Personal information
- Full name: Jens Buss Barrios
- Date of birth: 24 January 1997 (age 29)
- Place of birth: Vitacura, Chile
- Height: 1.85 m (6 ft 1 in)
- Position: Full-back

Team information
- Current team: Trasandino
- Number: 28

Youth career
- Universidad Católica
- Santiago Morning
- Palestino
- O'Higgins

Senior career*
- Years: Team / Apps / (Gls)
- 2018: Rodelindo Román / – / (–)
- 2019–2021: Curicó Unido / 35 / (3)
- 2021–2024: Deportes Antofagasta / 14 / (0)
- 2022: → Deportes La Serena (loan) / 18 / (0)
- 2023: → Deportes Copiapó (loan) / 8 / (0)
- 2024: Cobresal / 5 / (0)
- 2024–2025: Tabor Sežana / 16 / (2)
- 2026–: Trasandino / 0 / (0)

= Jens Buss =

Chilean footballer (born 1997)

Jens Buss Barrios (born 24 January 1997) is a Chilean footballer who plays as a full back for Trasandino.

==Career==
After staying at several clubs during his youth in Chile, he went to Europe and took two failed tests in Dutch football clubs. Back in Chile, he joined Rodelindo Román, whose owner was Arturo Vidal, at the Tercera B. On 2019 season, he joined Chilean Primera División club Curicó Unido.

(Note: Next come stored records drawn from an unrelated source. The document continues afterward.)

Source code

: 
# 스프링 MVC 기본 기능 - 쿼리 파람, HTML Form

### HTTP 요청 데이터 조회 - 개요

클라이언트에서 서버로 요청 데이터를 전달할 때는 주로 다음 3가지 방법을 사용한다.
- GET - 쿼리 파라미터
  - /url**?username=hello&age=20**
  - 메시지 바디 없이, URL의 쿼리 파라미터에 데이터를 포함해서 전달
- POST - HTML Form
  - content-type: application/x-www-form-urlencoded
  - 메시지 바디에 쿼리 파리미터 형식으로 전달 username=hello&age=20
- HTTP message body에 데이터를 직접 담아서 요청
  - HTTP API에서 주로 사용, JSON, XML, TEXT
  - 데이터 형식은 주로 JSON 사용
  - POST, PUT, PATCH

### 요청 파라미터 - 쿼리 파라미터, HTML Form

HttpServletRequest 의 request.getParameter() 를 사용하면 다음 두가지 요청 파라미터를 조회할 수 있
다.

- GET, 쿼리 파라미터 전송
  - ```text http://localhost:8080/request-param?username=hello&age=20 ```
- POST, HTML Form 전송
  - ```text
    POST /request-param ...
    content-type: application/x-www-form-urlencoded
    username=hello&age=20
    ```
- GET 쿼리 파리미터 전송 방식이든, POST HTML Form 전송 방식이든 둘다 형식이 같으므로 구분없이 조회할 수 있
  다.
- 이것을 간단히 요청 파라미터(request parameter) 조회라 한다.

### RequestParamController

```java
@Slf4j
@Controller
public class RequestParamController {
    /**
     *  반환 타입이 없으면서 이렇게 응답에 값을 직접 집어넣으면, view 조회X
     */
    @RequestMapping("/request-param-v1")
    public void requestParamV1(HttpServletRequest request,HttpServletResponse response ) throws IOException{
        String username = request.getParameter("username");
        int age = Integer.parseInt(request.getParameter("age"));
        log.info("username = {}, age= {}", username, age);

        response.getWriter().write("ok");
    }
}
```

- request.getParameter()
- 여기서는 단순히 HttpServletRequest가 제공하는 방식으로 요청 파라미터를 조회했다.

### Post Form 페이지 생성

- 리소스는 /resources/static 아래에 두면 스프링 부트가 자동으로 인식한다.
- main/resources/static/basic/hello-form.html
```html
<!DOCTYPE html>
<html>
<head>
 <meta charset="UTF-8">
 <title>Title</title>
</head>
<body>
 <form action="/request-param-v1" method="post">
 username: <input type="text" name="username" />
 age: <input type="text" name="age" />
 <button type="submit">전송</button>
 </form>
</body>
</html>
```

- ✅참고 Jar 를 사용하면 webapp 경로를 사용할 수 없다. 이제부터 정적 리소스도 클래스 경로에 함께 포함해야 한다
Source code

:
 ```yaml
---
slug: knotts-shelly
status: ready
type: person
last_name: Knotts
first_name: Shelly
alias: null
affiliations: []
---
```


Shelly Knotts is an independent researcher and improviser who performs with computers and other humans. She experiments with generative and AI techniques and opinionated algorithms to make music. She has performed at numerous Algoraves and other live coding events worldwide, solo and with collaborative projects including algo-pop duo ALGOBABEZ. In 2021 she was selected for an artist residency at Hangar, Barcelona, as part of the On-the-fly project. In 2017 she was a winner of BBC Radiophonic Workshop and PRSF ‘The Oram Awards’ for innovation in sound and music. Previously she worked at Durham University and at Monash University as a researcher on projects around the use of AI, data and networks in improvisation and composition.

In 2021 season, he moved to Deportes Antofagasta on a deal for four years. In 2022 and 2023, he was loaned to Deportes La Serena and Deportes Copiapó, respectively.

At the end of February 2024, Buss ended his contract with Deportes Antofagasta and signed with Cobresal. However, Deportes Antofagasta did not acknowledge the signing of the settlement, preventing the registration for his new club in the National Professional Football Association (ANFP). So, SIFUP, the trade union of professional footballers in Chile, made public a complaint against the ANFP and Deportes Antofagasta. Finally, Cobresal made official his signing on 14 March.

In the second half of 2024, Buss moved to Europe and joined Slovenian club Tabor Sežana.

Back to Chile, Buss joined Trasandino in August 2026.

==Personal life==
As his father is German, he also holds German citizenship and speaks German.